I dug up a few articles on the subject.

Forbes contributor Richard Eisenberg accentuates the positive in “The 4-Day Workweek: Has Its Time Come?” In one Microsoft study, productivity increased almost 40% after a summertime four-day workweek was given a trial run. But a well-sourced article from Ohio State Professor Allard Dembe at The Conversation website highlights the perils of compressed work schedules.

These articles do a good job covering the bases, but in the final analysis left me unconvinced that the four-day workweek will…work.

For the go-getters, the Type-As, the workaholics like Charles Payne, having a third day off will be virtually meaningless. Such individuals will keep their noses to the grindstone. What’s wrong with that? Nothing, unless you’re one of the workers who actually takes the day off while hyper-motivated coworkers forge onward. One way or another, and this will be true across many professions and fields, he or she who regards the supposed day off as an opportunity to keep working in whatever capacity will accrue an advantage over the employee who does not.
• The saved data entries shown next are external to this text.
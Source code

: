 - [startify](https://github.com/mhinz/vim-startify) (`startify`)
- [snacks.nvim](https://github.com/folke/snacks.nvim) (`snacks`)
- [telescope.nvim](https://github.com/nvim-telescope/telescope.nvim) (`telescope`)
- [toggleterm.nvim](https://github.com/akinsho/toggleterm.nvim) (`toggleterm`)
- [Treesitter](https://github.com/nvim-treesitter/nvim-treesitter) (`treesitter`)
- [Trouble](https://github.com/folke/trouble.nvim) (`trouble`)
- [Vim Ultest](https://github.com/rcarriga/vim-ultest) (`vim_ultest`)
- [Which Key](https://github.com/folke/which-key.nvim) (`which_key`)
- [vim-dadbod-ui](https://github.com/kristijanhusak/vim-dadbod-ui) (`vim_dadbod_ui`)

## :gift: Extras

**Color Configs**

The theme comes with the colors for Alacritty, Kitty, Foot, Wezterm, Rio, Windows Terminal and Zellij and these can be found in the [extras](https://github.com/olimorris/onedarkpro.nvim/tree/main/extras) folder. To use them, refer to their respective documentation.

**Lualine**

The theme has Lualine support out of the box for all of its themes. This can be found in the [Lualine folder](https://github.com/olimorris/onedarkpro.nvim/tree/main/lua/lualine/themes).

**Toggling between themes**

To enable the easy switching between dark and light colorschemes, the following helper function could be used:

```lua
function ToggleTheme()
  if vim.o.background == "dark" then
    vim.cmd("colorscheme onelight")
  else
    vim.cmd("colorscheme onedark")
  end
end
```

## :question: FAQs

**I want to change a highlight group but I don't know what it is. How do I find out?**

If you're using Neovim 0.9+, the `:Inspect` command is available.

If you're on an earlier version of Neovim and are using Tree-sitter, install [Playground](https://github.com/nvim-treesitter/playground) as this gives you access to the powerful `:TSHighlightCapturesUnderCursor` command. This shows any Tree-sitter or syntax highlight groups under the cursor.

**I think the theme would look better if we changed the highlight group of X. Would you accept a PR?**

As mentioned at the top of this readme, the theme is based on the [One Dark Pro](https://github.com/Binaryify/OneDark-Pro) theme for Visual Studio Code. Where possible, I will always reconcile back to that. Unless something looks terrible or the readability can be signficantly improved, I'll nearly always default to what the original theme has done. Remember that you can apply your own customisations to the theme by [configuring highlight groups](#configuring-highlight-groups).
People who are, for example, building businesses or in the midst of a lucrative, game-changing contract or development, are going to look askance at a workweek made unproductive by one day. Business owners and managers steeped in the ethic of entrepreneurialism will regularly skip that extra day off, even if they allot it to their workforce. Even if they send employees and staffers home for a three-day weekend with all blessings, they, and perhaps a core group of “What’s a weekend?” diehards will continue to hammer out progress with whatever product or service the company provides.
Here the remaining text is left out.